EXERCISE:
Going through the data below, copy out each line where the word "jobs" shows up.

Stored data:
[Start of Attachment]

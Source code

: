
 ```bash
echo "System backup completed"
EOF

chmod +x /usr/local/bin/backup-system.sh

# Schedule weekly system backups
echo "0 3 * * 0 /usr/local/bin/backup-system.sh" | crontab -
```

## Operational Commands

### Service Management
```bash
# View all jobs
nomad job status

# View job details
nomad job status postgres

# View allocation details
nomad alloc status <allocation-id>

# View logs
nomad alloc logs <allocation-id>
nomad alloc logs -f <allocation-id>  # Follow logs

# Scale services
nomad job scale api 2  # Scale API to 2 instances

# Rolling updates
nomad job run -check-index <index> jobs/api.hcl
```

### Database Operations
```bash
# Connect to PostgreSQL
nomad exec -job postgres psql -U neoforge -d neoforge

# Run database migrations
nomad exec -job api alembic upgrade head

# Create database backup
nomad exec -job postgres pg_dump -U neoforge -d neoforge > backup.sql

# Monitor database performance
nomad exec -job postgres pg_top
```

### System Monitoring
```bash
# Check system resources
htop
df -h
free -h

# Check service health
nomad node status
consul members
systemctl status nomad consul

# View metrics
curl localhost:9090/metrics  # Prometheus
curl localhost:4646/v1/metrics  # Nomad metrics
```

[End of Attachment]

REPLY TO THE EXERCISE:
# View all jobs
nomad job run -check-index <index> jobs/api.hcl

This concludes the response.